Lucky us: Silberman’s YouTube channel is goddamn hilarious, especially his Jake on the Streets segments in which he and cameraman Jesse Newell have gone out to document Proud Boys rallies, Trump rallies, and something called The Rally to Celebrate the Natural Heterosexual Family in Sandy, Ore., among other politically motivated gatherings.
Silberman, 34, goes a little easier on his subjects than Sasha Baron Cohen. Silberman is from Minneapolis, and besides dropping a few F-bombs, he’s Minnesota-nice. He asks questions and let’s people talk, and the results are by turns illuminating and hilarious, like the guy in a riot helmet and goggles talking effusively about the Grapefruit OG weed he likes to smoke, or the woman at an anti-mask protest (inside a Winco Foods in Salem) defending her position by arguing, “We have a right not to wear a mask and put our own lives in jeopardy.”
Silberman says he’s rarely felt unsafe at a right-wing event. But at left-wing ones, threats have been frequent.

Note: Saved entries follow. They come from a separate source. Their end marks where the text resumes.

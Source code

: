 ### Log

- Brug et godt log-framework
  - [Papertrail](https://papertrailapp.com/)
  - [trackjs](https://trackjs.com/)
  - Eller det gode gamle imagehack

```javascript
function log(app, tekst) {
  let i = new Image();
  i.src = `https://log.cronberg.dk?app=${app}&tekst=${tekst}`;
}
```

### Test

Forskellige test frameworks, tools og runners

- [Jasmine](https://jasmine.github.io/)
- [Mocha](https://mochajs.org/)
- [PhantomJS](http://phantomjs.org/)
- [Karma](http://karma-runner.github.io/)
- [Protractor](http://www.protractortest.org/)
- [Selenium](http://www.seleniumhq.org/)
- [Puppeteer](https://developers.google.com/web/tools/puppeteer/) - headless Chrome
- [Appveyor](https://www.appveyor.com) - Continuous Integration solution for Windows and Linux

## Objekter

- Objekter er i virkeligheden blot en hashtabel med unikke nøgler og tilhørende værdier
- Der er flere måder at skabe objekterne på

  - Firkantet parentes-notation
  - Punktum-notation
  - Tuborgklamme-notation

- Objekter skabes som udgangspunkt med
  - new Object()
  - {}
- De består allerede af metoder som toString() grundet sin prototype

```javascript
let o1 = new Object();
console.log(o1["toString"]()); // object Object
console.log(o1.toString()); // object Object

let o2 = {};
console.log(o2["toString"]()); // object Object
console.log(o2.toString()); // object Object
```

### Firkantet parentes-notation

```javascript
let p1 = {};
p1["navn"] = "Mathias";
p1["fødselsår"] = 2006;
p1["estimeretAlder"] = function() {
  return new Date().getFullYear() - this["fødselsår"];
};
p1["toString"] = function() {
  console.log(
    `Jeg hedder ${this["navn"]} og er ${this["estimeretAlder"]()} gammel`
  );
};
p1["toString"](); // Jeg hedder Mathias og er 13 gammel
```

While covering the occupation of the Red House on North Mississippi Avenue in September, someone with a gun told Silberman and Newell that there would be trouble if they didn’t leave. At a Portland protest against Joe Biden’s inauguration, demonstrators surrounded them and took swipes at their camera.
The far left and the far right both hate the media, Silberman says, but the right often uses that to its advantage.
“We stopped going to left-wing stuff,” Silberman says. “It wasn’t worth it. In their reality, I’m more dangerous with a microphone than other guys are with guns. It’s sad, but it’s true.”